Provided data:
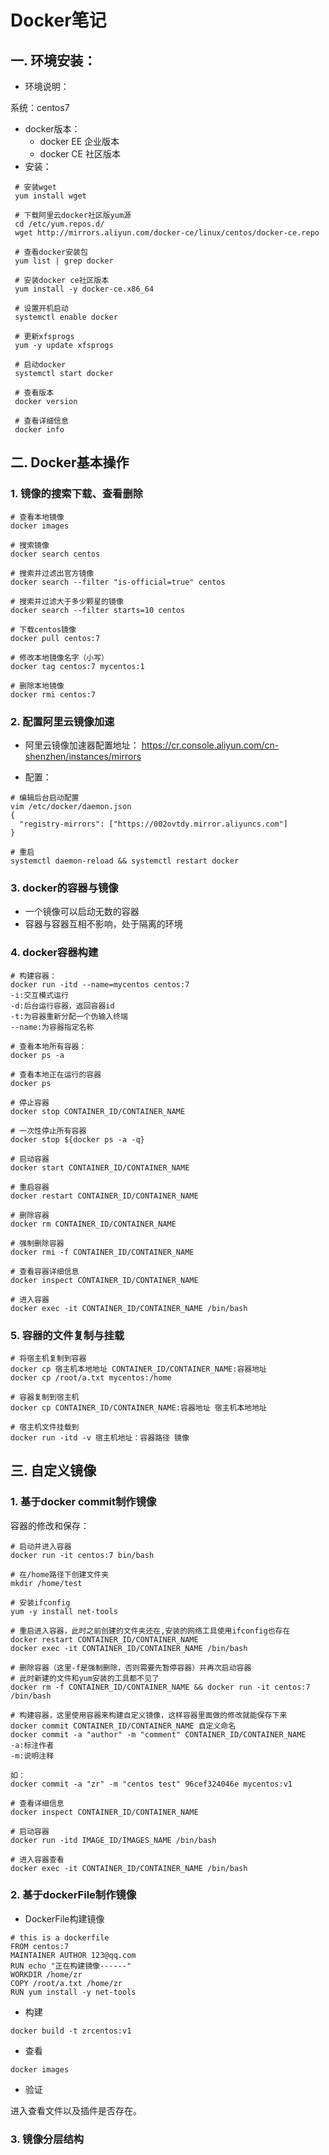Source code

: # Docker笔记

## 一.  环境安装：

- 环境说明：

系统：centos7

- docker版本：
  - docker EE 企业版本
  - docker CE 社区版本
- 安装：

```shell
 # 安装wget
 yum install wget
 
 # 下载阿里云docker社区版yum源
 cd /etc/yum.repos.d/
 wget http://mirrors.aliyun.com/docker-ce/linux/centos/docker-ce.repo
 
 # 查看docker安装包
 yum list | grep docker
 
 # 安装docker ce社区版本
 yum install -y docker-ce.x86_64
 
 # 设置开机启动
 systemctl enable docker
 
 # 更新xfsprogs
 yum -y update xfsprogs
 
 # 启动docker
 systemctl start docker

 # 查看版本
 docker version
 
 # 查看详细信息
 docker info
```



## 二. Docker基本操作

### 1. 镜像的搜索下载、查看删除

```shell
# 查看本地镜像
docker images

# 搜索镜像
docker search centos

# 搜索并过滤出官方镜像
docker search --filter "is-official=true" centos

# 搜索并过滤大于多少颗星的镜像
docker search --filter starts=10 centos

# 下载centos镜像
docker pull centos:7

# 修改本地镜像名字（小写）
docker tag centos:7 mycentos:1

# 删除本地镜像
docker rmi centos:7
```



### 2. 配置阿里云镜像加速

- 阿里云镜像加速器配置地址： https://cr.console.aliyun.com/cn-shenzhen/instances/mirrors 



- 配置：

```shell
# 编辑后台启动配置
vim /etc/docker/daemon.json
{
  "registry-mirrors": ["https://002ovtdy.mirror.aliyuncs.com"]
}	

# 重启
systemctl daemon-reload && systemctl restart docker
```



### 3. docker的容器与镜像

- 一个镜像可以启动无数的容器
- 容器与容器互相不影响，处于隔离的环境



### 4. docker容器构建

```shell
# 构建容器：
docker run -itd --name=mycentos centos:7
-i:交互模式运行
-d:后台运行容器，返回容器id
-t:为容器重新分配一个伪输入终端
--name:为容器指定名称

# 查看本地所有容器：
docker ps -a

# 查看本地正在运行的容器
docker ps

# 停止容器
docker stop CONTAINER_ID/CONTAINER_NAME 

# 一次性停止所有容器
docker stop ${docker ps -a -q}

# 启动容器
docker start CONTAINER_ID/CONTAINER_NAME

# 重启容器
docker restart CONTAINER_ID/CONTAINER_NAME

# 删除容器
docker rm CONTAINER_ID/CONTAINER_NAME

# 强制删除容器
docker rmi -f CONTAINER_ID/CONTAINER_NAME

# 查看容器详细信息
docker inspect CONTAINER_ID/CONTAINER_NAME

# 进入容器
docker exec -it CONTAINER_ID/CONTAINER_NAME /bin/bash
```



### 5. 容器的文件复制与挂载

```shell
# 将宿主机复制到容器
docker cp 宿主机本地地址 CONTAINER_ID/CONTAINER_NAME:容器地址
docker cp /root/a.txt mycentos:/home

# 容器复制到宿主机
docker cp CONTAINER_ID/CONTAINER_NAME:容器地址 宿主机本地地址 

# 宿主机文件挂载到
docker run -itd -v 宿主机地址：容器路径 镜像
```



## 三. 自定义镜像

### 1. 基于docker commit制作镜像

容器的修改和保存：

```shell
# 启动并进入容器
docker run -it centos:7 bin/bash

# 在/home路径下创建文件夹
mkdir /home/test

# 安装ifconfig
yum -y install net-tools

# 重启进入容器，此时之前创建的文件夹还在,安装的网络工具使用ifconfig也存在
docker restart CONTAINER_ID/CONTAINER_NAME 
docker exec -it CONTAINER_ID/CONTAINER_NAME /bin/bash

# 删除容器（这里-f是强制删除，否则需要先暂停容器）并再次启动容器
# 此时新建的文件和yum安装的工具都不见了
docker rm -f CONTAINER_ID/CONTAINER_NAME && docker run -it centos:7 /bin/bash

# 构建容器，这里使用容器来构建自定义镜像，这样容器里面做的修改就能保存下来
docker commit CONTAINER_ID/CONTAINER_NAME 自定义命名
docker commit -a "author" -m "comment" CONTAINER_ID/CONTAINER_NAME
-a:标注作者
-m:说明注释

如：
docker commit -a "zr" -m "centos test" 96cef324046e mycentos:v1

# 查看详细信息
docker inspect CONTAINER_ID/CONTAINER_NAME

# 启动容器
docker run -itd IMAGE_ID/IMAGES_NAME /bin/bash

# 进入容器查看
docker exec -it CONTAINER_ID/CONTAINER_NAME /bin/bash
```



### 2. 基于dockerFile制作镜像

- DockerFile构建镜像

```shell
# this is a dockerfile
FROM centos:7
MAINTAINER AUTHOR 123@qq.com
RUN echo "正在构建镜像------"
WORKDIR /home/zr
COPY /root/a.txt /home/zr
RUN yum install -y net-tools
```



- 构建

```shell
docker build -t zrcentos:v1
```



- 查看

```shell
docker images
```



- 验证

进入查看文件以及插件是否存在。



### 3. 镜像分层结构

...

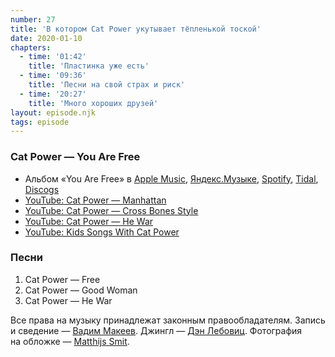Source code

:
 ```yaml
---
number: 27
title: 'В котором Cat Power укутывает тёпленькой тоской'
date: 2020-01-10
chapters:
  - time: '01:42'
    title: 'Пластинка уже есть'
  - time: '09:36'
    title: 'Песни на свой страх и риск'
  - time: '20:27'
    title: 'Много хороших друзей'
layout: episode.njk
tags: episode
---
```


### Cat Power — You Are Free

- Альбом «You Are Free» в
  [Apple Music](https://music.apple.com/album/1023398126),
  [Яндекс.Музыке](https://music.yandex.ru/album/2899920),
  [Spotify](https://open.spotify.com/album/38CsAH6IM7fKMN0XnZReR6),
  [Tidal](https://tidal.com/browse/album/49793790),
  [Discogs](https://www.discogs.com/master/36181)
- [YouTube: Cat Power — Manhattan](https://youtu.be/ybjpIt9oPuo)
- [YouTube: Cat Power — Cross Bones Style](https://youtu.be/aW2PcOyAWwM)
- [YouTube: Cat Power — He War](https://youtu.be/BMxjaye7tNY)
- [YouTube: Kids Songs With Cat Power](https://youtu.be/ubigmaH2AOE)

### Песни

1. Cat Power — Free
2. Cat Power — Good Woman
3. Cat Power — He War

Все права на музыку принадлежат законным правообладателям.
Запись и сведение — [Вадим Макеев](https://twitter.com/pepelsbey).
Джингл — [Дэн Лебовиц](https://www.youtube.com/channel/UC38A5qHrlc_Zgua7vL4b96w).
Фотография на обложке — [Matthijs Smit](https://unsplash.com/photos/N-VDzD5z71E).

---

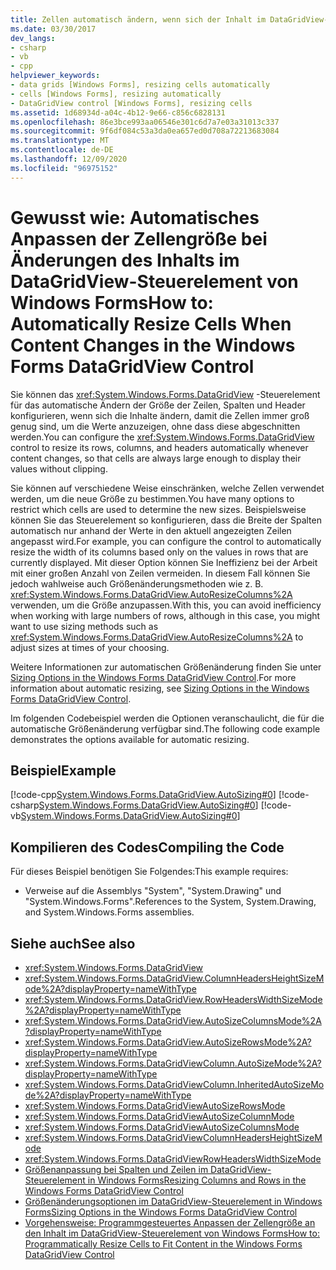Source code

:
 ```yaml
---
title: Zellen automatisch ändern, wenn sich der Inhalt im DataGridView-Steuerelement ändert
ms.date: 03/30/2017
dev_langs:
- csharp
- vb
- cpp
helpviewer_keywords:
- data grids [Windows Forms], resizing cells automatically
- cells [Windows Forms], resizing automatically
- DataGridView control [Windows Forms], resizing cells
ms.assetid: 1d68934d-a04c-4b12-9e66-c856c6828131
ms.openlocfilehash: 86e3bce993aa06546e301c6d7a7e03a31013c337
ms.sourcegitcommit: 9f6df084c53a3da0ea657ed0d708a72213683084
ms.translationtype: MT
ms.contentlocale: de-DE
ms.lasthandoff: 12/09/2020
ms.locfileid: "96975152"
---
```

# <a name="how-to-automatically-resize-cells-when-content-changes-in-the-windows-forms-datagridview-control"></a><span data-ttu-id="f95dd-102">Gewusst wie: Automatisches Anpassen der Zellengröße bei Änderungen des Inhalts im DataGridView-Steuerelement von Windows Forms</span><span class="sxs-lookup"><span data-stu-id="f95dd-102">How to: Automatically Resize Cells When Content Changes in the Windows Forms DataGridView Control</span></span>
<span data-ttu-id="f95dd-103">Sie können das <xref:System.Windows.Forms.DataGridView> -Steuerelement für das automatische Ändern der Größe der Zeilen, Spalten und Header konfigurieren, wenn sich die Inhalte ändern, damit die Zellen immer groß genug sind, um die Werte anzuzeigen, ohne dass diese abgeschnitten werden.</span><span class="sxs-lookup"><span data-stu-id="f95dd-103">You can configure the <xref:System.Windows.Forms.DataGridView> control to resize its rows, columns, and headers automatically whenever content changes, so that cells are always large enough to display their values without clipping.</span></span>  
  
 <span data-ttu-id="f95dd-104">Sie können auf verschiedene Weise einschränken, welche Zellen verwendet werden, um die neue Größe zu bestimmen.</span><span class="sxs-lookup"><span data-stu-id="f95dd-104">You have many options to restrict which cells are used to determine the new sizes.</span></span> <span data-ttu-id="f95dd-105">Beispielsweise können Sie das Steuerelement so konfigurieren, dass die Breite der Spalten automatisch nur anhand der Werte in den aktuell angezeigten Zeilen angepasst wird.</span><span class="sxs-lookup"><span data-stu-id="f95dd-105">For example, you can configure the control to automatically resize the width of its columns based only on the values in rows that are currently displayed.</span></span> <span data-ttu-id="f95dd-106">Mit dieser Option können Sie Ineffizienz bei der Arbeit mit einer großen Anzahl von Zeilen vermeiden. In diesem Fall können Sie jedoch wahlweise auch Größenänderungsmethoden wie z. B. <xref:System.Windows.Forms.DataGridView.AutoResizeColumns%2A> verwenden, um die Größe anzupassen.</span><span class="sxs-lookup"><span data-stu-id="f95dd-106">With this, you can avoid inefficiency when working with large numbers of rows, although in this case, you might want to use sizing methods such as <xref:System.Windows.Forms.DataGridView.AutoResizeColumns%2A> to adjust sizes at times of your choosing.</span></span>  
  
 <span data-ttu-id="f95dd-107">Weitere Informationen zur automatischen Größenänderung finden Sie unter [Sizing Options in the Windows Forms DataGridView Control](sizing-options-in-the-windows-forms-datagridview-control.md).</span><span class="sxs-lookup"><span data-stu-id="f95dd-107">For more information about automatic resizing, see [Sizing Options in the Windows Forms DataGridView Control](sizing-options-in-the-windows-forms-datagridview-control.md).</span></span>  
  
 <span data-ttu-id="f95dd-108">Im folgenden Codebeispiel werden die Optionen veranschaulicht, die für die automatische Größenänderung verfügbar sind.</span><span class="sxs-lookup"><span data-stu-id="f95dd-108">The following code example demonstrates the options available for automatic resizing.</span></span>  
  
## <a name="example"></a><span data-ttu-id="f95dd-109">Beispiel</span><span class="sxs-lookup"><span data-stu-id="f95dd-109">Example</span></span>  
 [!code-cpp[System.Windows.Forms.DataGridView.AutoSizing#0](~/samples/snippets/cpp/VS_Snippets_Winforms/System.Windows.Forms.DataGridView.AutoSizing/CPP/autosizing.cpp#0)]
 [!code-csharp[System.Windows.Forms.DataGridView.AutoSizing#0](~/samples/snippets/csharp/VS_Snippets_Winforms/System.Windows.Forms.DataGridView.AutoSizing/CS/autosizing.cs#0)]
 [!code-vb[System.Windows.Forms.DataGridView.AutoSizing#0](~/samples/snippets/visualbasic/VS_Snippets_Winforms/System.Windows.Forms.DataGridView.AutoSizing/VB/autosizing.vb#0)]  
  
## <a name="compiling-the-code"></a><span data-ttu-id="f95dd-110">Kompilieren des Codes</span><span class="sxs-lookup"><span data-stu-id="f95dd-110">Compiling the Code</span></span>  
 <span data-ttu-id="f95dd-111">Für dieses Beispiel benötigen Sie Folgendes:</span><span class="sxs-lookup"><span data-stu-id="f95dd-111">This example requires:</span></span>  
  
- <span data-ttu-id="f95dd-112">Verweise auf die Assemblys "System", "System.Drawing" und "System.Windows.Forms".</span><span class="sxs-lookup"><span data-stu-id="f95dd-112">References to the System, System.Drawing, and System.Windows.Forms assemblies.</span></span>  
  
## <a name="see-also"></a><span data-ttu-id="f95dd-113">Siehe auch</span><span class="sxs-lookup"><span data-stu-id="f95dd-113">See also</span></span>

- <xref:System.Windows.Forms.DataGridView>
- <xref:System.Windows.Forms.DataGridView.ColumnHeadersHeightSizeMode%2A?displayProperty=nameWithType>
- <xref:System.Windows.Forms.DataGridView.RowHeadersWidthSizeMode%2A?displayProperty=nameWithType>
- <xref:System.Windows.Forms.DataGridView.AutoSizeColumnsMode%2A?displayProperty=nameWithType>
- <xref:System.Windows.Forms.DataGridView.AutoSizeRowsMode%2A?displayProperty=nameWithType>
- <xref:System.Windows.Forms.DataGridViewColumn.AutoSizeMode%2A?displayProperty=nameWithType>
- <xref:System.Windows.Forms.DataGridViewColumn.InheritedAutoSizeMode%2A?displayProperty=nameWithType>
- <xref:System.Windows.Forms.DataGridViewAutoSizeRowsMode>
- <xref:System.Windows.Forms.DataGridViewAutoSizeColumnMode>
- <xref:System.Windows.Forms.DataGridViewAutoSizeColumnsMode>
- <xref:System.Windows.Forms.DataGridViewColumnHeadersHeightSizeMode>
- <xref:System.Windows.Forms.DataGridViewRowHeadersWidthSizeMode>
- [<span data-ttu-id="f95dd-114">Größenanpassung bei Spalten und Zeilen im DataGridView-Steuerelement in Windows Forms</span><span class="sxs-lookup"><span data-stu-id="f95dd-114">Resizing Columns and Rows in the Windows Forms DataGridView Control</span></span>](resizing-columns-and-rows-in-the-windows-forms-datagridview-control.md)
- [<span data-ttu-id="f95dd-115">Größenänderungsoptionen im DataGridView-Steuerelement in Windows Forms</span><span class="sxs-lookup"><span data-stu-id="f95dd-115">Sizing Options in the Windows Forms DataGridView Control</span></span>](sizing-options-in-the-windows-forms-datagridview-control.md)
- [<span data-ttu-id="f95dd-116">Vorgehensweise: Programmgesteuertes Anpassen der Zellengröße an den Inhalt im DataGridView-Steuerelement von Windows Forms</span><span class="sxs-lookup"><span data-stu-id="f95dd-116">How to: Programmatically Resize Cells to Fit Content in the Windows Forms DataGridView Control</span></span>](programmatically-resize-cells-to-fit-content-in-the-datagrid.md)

About this exercise: Each line above that carries the string "Free" has to be returned.

Answer section:
### Cat Power — You Are Free
- Альбом «You Are Free» в
1. Cat Power — Free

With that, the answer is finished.